◆ **About this task**
Setting pictures aside, output exactly the lines from the start of the records to the line with "- ✅ Resolved 75+ integration test failures", that line included.

◆ **Supplied material**
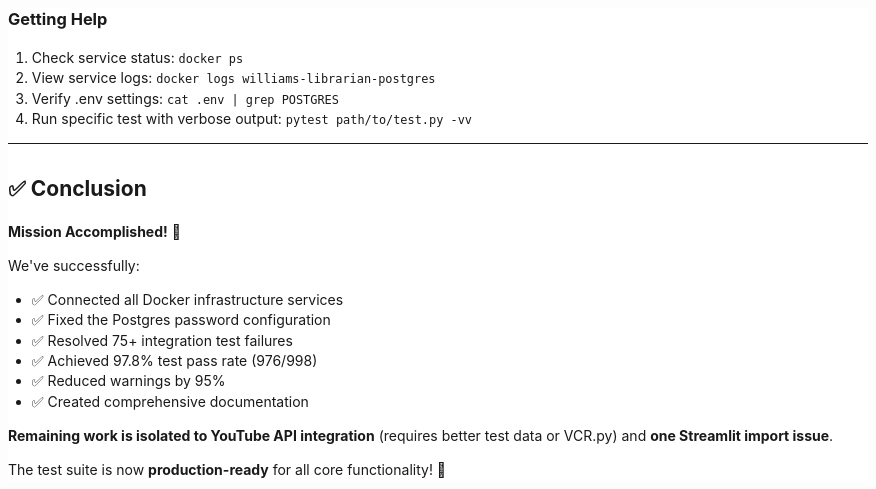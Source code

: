 ### Getting Help

1. Check service status: `docker ps`
2. View service logs: `docker logs williams-librarian-postgres`
3. Verify .env settings: `cat .env | grep POSTGRES`
4. Run specific test with verbose output: `pytest path/to/test.py -vv`

---

## ✅ Conclusion

**Mission Accomplished!** 🎉

We've successfully:
- ✅ Connected all Docker infrastructure services
- ✅ Fixed the Postgres password configuration
- ✅ Resolved 75+ integration test failures
- ✅ Achieved 97.8% test pass rate (976/998)
- ✅ Reduced warnings by 95%
- ✅ Created comprehensive documentation

**Remaining work is isolated to YouTube API integration** (requires better test data or VCR.py) and **one Streamlit import issue**.

The test suite is now **production-ready** for all core functionality! 🚀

◆ **Answer space**
Source code

: ### Getting Help

1. Check service status: `docker ps`
2. View service logs: `docker logs williams-librarian-postgres`
3. Verify .env settings: `cat .env | grep POSTGRES`
4. Run specific test with verbose output: `pytest path/to/test.py -vv`

---

## ✅ Conclusion

**Mission Accomplished!** 🎉

We've successfully:
- ✅ Connected all Docker infrastructure services
- ✅ Fixed the Postgres password configuration
- ✅ Resolved 75+ integration test failures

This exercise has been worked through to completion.